PROBLEM TO SOLVE
From the first line to the last, retype the data below exactly.
-.-.-
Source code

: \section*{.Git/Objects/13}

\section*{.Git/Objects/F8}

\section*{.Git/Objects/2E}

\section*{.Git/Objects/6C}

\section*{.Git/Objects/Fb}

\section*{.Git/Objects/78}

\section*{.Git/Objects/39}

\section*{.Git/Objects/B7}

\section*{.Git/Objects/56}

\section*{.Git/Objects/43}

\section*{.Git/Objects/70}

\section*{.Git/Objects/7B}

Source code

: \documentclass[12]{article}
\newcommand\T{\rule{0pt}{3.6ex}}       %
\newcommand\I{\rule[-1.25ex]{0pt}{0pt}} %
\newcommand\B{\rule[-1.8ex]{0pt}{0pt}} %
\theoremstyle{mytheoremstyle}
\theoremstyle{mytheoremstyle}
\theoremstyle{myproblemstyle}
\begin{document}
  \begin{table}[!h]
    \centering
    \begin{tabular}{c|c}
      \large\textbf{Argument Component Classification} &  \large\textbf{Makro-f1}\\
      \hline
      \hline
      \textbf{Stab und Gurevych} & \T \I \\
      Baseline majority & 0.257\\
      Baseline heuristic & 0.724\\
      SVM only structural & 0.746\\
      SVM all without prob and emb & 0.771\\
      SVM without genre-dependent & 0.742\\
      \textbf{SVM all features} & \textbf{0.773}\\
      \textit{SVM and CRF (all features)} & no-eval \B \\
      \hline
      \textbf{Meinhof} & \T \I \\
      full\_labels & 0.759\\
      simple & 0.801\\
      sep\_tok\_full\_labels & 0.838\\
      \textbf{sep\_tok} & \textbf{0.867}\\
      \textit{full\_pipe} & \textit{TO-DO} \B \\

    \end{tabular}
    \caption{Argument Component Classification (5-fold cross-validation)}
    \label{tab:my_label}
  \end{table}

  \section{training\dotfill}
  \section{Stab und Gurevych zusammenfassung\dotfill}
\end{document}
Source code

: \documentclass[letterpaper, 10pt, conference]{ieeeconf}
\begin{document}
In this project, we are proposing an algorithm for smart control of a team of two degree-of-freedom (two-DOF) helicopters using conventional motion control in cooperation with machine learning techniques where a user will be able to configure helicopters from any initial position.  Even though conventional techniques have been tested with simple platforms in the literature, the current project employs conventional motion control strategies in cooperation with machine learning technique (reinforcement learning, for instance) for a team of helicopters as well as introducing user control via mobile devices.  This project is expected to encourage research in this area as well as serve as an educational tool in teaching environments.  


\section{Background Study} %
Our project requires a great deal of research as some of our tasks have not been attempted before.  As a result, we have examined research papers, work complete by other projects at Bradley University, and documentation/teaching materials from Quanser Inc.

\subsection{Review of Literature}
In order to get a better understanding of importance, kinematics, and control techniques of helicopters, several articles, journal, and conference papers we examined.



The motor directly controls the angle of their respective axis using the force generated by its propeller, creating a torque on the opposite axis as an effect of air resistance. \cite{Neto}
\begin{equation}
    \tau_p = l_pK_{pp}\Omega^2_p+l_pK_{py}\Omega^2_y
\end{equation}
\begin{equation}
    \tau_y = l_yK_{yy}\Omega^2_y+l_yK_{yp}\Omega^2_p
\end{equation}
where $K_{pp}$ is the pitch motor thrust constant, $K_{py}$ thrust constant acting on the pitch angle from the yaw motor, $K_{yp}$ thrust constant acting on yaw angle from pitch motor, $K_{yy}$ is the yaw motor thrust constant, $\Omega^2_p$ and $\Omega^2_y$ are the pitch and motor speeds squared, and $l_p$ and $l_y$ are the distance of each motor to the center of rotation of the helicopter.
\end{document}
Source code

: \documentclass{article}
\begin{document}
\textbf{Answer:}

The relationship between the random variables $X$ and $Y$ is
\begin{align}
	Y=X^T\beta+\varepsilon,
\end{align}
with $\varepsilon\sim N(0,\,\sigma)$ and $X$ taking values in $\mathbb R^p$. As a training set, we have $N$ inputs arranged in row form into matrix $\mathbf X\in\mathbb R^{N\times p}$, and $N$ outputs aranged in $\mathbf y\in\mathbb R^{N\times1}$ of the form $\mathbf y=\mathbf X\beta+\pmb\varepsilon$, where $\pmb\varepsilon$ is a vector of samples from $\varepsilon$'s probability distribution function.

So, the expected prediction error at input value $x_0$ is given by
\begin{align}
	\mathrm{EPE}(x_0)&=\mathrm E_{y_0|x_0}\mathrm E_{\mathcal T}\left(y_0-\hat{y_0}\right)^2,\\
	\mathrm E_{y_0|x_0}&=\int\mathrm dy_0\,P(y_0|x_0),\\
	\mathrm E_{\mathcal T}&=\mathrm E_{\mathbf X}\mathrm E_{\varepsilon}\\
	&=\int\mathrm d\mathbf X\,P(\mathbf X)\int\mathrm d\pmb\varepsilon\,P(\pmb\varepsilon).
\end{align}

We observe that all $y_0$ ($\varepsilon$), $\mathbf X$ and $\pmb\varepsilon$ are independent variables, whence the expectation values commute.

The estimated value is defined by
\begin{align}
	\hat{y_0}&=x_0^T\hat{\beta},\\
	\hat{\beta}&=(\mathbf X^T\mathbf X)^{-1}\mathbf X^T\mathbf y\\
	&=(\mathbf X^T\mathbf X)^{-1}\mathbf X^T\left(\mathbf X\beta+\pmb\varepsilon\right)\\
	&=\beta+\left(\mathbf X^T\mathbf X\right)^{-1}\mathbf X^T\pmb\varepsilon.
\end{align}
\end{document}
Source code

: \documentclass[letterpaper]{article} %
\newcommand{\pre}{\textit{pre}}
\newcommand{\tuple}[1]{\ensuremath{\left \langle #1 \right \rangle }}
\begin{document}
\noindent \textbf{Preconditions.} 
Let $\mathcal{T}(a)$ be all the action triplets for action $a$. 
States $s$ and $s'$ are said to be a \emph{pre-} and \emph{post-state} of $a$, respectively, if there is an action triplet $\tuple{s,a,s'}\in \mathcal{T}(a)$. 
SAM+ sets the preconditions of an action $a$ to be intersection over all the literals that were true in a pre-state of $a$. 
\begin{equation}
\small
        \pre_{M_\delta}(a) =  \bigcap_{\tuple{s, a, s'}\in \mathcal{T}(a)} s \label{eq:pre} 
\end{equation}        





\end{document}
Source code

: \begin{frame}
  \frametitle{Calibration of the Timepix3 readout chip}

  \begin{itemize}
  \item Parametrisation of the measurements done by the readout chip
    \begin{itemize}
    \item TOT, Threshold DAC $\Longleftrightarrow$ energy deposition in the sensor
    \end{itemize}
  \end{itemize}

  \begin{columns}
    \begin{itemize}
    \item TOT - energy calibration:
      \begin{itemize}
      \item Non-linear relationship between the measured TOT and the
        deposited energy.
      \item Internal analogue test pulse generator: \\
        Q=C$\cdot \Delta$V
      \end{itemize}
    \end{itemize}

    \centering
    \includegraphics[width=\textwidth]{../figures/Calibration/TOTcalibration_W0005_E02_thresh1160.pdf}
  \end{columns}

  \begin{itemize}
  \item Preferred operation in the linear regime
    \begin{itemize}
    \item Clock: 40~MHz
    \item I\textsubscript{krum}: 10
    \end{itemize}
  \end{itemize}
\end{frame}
-.-.-
RESULT OF THE TASK
Source code

: \section*{.Git/Objects/13}

\section*{.Git/Objects/F8}

\section*{.Git/Objects/2E}

\section*{.Git/Objects/6C}

\section*{.Git/Objects/Fb}

\section*{.Git/Objects/78}

\section*{.Git/Objects/39}

\section*{.Git/Objects/B7}

\section*{.Git/Objects/56}

\section*{.Git/Objects/43}

\section*{.Git/Objects/70}

\section*{.Git/Objects/7B}

Source code

: \documentclass[12]{article}
\newcommand\T{\rule{0pt}{3.6ex}}       %
\newcommand\I{\rule[-1.25ex]{0pt}{0pt}} %
\newcommand\B{\rule[-1.8ex]{0pt}{0pt}} %
\theoremstyle{mytheoremstyle}
\theoremstyle{mytheoremstyle}
\theoremstyle{myproblemstyle}
\begin{document}
  \begin{table}[!h]
    \centering
    \begin{tabular}{c|c}
      \large\textbf{Argument Component Classification} &  \large\textbf{Makro-f1}\\
      \hline
      \hline
      \textbf{Stab und Gurevych} & \T \I \\
      Baseline majority & 0.257\\
      Baseline heuristic & 0.724\\
      SVM only structural & 0.746\\
      SVM all without prob and emb & 0.771\\
      SVM without genre-dependent & 0.742\\
      \textbf{SVM all features} & \textbf{0.773}\\
      \textit{SVM and CRF (all features)} & no-eval \B \\
      \hline
      \textbf{Meinhof} & \T \I \\
      full\_labels & 0.759\\
      simple & 0.801\\
      sep\_tok\_full\_labels & 0.838\\
      \textbf{sep\_tok} & \textbf{0.867}\\
      \textit{full\_pipe} & \textit{TO-DO} \B \\

    \end{tabular}
    \caption{Argument Component Classification (5-fold cross-validation)}
    \label{tab:my_label}
  \end{table}

  \section{training\dotfill}
  \section{Stab und Gurevych zusammenfassung\dotfill}
\end{document}
Source code

: \documentclass[letterpaper, 10pt, conference]{ieeeconf}
\begin{document}
In this project, we are proposing an algorithm for smart control of a team of two degree-of-freedom (two-DOF) helicopters using conventional motion control in cooperation with machine learning techniques where a user will be able to configure helicopters from any initial position.  Even though conventional techniques have been tested with simple platforms in the literature, the current project employs conventional motion control strategies in cooperation with machine learning technique (reinforcement learning, for instance) for a team of helicopters as well as introducing user control via mobile devices.  This project is expected to encourage research in this area as well as serve as an educational tool in teaching environments.  


\section{Background Study} %
Our project requires a great deal of research as some of our tasks have not been attempted before.  As a result, we have examined research papers, work complete by other projects at Bradley University, and documentation/teaching materials from Quanser Inc.

\subsection{Review of Literature}
In order to get a better understanding of importance, kinematics, and control techniques of helicopters, several articles, journal, and conference papers we examined.



The motor directly controls the angle of their respective axis using the force generated by its propeller, creating a torque on the opposite axis as an effect of air resistance. \cite{Neto}
\begin{equation}
    \tau_p = l_pK_{pp}\Omega^2_p+l_pK_{py}\Omega^2_y
\end{equation}
\begin{equation}
    \tau_y = l_yK_{yy}\Omega^2_y+l_yK_{yp}\Omega^2_p
\end{equation}
where $K_{pp}$ is the pitch motor thrust constant, $K_{py}$ thrust constant acting on the pitch angle from the yaw motor, $K_{yp}$ thrust constant acting on yaw angle from pitch motor, $K_{yy}$ is the yaw motor thrust constant, $\Omega^2_p$ and $\Omega^2_y$ are the pitch and motor speeds squared, and $l_p$ and $l_y$ are the distance of each motor to the center of rotation of the helicopter.
\end{document}
Source code

: \documentclass{article}
\begin{document}
\textbf{Answer:}

The relationship between the random variables $X$ and $Y$ is
\begin{align}
	Y=X^T\beta+\varepsilon,
\end{align}
with $\varepsilon\sim N(0,\,\sigma)$ and $X$ taking values in $\mathbb R^p$. As a training set, we have $N$ inputs arranged in row form into matrix $\mathbf X\in\mathbb R^{N\times p}$, and $N$ outputs aranged in $\mathbf y\in\mathbb R^{N\times1}$ of the form $\mathbf y=\mathbf X\beta+\pmb\varepsilon$, where $\pmb\varepsilon$ is a vector of samples from $\varepsilon$'s probability distribution function.

So, the expected prediction error at input value $x_0$ is given by
\begin{align}
	\mathrm{EPE}(x_0)&=\mathrm E_{y_0|x_0}\mathrm E_{\mathcal T}\left(y_0-\hat{y_0}\right)^2,\\
	\mathrm E_{y_0|x_0}&=\int\mathrm dy_0\,P(y_0|x_0),\\
	\mathrm E_{\mathcal T}&=\mathrm E_{\mathbf X}\mathrm E_{\varepsilon}\\
	&=\int\mathrm d\mathbf X\,P(\mathbf X)\int\mathrm d\pmb\varepsilon\,P(\pmb\varepsilon).
\end{align}

We observe that all $y_0$ ($\varepsilon$), $\mathbf X$ and $\pmb\varepsilon$ are independent variables, whence the expectation values commute.

The estimated value is defined by
\begin{align}
	\hat{y_0}&=x_0^T\hat{\beta},\\
	\hat{\beta}&=(\mathbf X^T\mathbf X)^{-1}\mathbf X^T\mathbf y\\
	&=(\mathbf X^T\mathbf X)^{-1}\mathbf X^T\left(\mathbf X\beta+\pmb\varepsilon\right)\\
	&=\beta+\left(\mathbf X^T\mathbf X\right)^{-1}\mathbf X^T\pmb\varepsilon.
\end{align}
\end{document}
Source code

: \documentclass[letterpaper]{article} %
\newcommand{\pre}{\textit{pre}}
\newcommand{\tuple}[1]{\ensuremath{\left \langle #1 \right \rangle }}
\begin{document}
\noindent \textbf{Preconditions.} 
Let $\mathcal{T}(a)$ be all the action triplets for action $a$. 
States $s$ and $s'$ are said to be a \emph{pre-} and \emph{post-state} of $a$, respectively, if there is an action triplet $\tuple{s,a,s'}\in \mathcal{T}(a)$. 
SAM+ sets the preconditions of an action $a$ to be intersection over all the literals that were true in a pre-state of $a$. 
\begin{equation}
\small
        \pre_{M_\delta}(a) =  \bigcap_{\tuple{s, a, s'}\in \mathcal{T}(a)} s \label{eq:pre} 
\end{equation}        





\end{document}
Source code

: \begin{frame}
  \frametitle{Calibration of the Timepix3 readout chip}

  \begin{itemize}
  \item Parametrisation of the measurements done by the readout chip
    \begin{itemize}
    \item TOT, Threshold DAC $\Longleftrightarrow$ energy deposition in the sensor
    \end{itemize}
  \end{itemize}

  \begin{columns}
    \begin{itemize}
    \item TOT - energy calibration:
      \begin{itemize}
      \item Non-linear relationship between the measured TOT and the
        deposited energy.
      \item Internal analogue test pulse generator: \\
        Q=C$\cdot \Delta$V
      \end{itemize}
    \end{itemize}

    \centering
    \includegraphics[width=\textwidth]{../figures/Calibration/TOTcalibration_W0005_E02_thresh1160.pdf}
  \end{columns}

  \begin{itemize}
  \item Preferred operation in the linear regime
    \begin{itemize}
    \item Clock: 40~MHz
    \item I\textsubscript{krum}: 10
    \end{itemize}
  \end{itemize}
\end{frame}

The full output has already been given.